Consider ZapMe. Mr. Mortensen says schools were eager to take ZapMe computers “because we solved the problem of funding that schools face in getting computers. We had great acceptance from educators.” But the plan hinged on the sale of advertising space to corporate sponsors to pay for the computers. “When a handful of groups started branding us child abusers, it was clear that it would be difficult to attract premium sponsors,” he says. “There was just no reason to fight that battle.”
So, in October, the company announced it was abandoning the program. ZapMe notified school districts that they could purchase the computers or the company would take them back. So far, it has not repossessed any equipment, Mr. Mortensen says. The company still operates the labs and maintains their satellite connection “while we look for somebody who might want to take over the business and run it. We’re also working with the schools to help them find grants and backers to purchase the equipment.”

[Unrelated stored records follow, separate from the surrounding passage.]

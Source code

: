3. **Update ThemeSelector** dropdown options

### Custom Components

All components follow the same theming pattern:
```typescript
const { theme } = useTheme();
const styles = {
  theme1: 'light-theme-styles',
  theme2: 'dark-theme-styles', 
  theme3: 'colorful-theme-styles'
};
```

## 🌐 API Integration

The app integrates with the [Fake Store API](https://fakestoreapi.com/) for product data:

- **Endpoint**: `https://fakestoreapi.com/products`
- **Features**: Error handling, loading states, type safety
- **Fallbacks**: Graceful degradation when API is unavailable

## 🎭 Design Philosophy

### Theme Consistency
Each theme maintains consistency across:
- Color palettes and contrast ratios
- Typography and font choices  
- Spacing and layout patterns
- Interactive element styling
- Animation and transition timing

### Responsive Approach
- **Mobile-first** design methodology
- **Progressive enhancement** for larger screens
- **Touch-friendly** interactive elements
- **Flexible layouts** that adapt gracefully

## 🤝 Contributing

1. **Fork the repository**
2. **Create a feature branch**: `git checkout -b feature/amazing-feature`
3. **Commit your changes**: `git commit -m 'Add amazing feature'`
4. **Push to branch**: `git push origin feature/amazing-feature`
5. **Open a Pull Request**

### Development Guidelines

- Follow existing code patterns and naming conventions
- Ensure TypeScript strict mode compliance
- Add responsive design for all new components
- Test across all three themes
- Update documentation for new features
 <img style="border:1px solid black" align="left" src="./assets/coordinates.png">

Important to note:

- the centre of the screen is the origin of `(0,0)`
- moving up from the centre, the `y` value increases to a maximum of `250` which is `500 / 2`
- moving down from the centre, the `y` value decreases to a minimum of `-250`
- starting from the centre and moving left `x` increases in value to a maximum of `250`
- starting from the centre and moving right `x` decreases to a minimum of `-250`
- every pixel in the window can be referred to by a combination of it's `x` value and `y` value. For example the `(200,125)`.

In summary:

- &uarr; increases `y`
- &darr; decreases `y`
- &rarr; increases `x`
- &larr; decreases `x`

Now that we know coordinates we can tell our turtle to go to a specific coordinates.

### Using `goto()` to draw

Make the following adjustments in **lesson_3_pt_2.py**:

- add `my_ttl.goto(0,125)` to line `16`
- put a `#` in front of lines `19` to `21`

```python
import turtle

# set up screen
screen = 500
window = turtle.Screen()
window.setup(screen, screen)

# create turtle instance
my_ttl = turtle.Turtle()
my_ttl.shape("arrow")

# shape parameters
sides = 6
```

In October, Gilat Satellite Networks Ltd., based in Israel, bought a 51% stake in ZapMe, and the company turned its focus to offering satellite connections to small and midsize businesses. “We are capitalizing on what we know how to do, and that is to build large working networks fast,” Mr. Mortensen says. “We can link fast-food restaurant chains together with the satellite hookup in an afternoon by installing a satellite dish and they have full broadband access.”
Another area where the e-learning industry has stumbled is in companies formed to aggregate online courses, says Mr. Hall, the consultant. The so-called learning portals aim to market a full menu of online courses, taking a slice of the revenue of the courses they sell, much as bookstores do for books. “If someone wanted to know more about wines, for instance, they could go there, buy a course and take it,” Mr. Hall says. “The theory was, `If we build it, they will come.’”
But they didn’t. Hungry Minds Inc., a San Francisco learning portal, was founded in 1999, and has now become a book publisher. Hungry Minds was bought in August by IDG Books Worldwide Inc., of Foster City Calif. Three months later, IDG, which publishes CliffNotes, Frommer’s travel guides and the “For Dummies” series of how-to books, changed its name to Hungry Minds.
“But they are essentially out of the learning-portal business,” says Hemang Dave, chief executive of Thinq Learning Solutions of Billerica, Mass., a company that started in 1998 as an aggregator of online courses. Mr. Dave knows just how tough the business can be: Thinq remains a company with a broad offering of online courses, but is now focusing more on corporate employee training.
When Mr. Dave started Thinq, he found himself in a race against other aggregators to gain the rights to offer the most titles and establish his company as the premier learning portal. He won, signing up rights to offer Thinq customers more than half a million different courses.
But Mr. Hall says Thinq and other learning portals discovered that “people just don’t get on the Internet and use their credit cards to buy classes. We’ve found that if given the choice, people just won’t sit down anytime to learn something.”
Mr. Dave says Thinq needed to expand its focus, “so we adopted an acquisition strategy to move into the corporate learning area.” In October Thinq acquired Baltimore-based TrainingServer Inc., which adds the infrastructure that allows corporate clients to manage Web-based training for employees.
Mr. Dave says his company is concentrating not on the independent learner but on organized corporate training programs, and he aims to offer not just high-tech online classes, but a full range of old-fashioned classroom training with instructors, paper, pencils, the works.
“E-learning has a place, but it is not the only answer,” Mr. Dave says. “It isn’t the Holy Grail.”